# What the task asks:
Keep every line of the data below that has the string "begin" and present those lines.

[Collected data]
┄┄┄┄┄┄┄┄┄┄

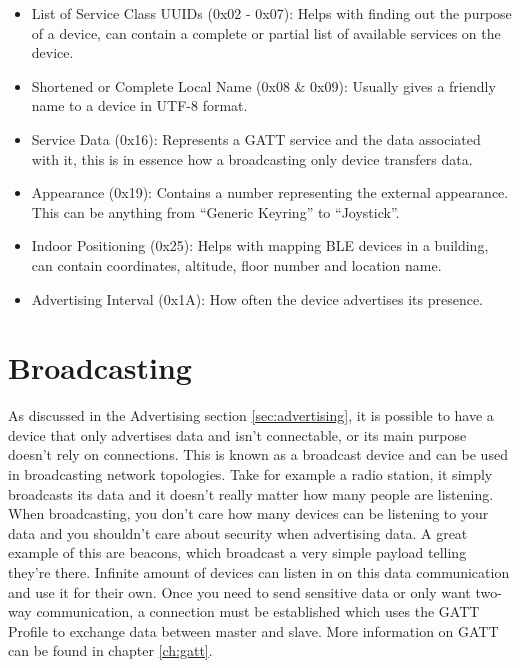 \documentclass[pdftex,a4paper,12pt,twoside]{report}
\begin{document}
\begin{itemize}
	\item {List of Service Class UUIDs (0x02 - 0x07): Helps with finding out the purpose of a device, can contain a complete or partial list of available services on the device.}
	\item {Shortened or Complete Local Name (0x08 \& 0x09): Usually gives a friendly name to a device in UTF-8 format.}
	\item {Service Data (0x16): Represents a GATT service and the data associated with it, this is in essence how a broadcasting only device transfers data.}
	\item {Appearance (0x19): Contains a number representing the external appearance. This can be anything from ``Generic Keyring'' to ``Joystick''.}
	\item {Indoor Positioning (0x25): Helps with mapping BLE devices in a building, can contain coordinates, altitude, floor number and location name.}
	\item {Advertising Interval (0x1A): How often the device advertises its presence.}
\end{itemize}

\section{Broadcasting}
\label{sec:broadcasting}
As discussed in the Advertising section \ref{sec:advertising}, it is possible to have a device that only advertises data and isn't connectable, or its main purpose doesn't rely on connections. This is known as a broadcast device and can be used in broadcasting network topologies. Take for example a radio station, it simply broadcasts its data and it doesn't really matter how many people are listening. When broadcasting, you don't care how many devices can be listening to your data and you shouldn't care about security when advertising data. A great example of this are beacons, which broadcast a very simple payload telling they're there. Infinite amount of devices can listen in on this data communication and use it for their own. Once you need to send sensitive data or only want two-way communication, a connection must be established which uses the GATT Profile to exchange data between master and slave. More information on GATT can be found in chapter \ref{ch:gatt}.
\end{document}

┄┄┄┄┄┄┄┄┄┄

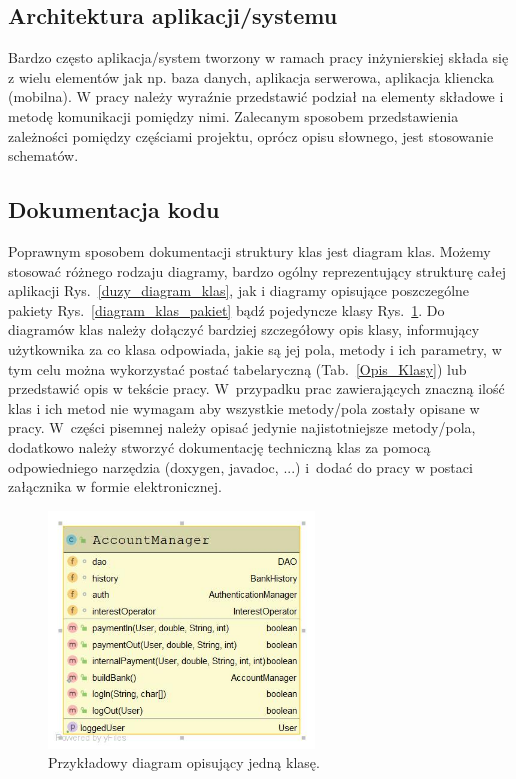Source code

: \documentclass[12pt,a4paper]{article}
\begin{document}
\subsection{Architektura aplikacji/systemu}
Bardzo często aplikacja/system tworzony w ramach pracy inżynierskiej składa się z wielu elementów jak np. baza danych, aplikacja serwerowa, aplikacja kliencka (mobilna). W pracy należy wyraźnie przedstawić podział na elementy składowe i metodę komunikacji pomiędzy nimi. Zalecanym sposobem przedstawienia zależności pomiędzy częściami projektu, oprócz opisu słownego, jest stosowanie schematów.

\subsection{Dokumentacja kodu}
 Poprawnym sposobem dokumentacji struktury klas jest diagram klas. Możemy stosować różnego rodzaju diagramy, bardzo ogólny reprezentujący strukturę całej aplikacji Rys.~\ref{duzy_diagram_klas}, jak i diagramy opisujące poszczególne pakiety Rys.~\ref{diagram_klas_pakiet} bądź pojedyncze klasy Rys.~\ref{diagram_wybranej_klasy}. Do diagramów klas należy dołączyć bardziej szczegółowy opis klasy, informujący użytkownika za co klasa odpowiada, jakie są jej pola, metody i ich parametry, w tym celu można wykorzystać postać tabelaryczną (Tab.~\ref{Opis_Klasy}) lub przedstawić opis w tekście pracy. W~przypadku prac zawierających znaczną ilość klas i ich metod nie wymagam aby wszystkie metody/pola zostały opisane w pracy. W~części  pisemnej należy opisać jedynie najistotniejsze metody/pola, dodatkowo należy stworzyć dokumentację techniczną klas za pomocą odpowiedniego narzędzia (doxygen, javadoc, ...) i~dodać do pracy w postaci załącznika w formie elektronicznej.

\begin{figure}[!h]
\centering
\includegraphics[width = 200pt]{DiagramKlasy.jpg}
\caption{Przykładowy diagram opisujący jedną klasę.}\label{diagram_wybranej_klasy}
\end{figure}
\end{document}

┄┄┄┄┄┄┄┄┄┄

# Output for this exercise:
\begin{document}
\begin{itemize}
\begin{document}
\begin{figure}[!h]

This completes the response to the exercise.